Tuesday 23 April 2019

Mr Salary


I've been aware of Sally Rooney for some time, but naturally haven't got to reading either of her two very famous novels, Conversations with Friends or Normal People, even though I've been meaning to. So I was very excited to see Mr Salary in the very cute (but overpriced) Faber Stories series. It would be the first Faber Stories edition that I would buy, and the first I read. 


Mr Salary is the story of Sukie Doherty returning to Dublin from Boston to see her father, Frank, who is in hospital and is dying. They've had a difficult relationship

Frank had problems with prescription drugs. During childhood I had frequently been left in the care of his friends, who gave me either no affection or else so much that I recoiled and scrunched up like a porcupine. 
This is despite the fact that Frank has been a single father, or perhaps it is because Sukie's mother had died soon after her birth. Sukie (which seems a rather un-Irish name to me, is it really an Irish name?) will be staying with Nathan, an older family friend who she had lived with when she was a student. 

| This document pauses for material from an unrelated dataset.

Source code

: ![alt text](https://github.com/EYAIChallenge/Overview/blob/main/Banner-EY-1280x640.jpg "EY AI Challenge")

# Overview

In my second year of college we ran out of savings and I could no longer pay rent, so my mother's family cast around for someone I could live with until my exams were over. 
There has always been more the possibility of something more to their relationship though. The cover blurb summarises it nicely
With her minute attention to the power dynamics in every day speech, she builds up sexual tension and throws a deceptively low-key glance at love and death. 
Mr Salary is such a small morsel, 33 (tiny) pages. Easily read in one session, although in my usual form I managed to fall asleep just before the end... Mr Salary was like an amuse-bouche for my planned Sally Rooney degustation. It has certainly whetted my appetite. 

Sally Rooney's first published story was actually nonfiction - an essay about her time as a competitive debater, Even If You Beat Me in The Dublin Review. Mr Salary was shortlisted for the 2017 Sunday Times/EFG Short Story Award. She has been dubbed the First Great Millenial Novelist so it's great to finally get started on reading her work. 
 

Mr Salary was originally published by Granta in Granta 135 New Irish Writing in 2016.  It is actually freely available online

Faber Stories is a collection of short stories to celebrate Faber's 90th anniversary by publishing "masters of the short story form". These are delightful little treats, but I think overpriced in Australia at $8.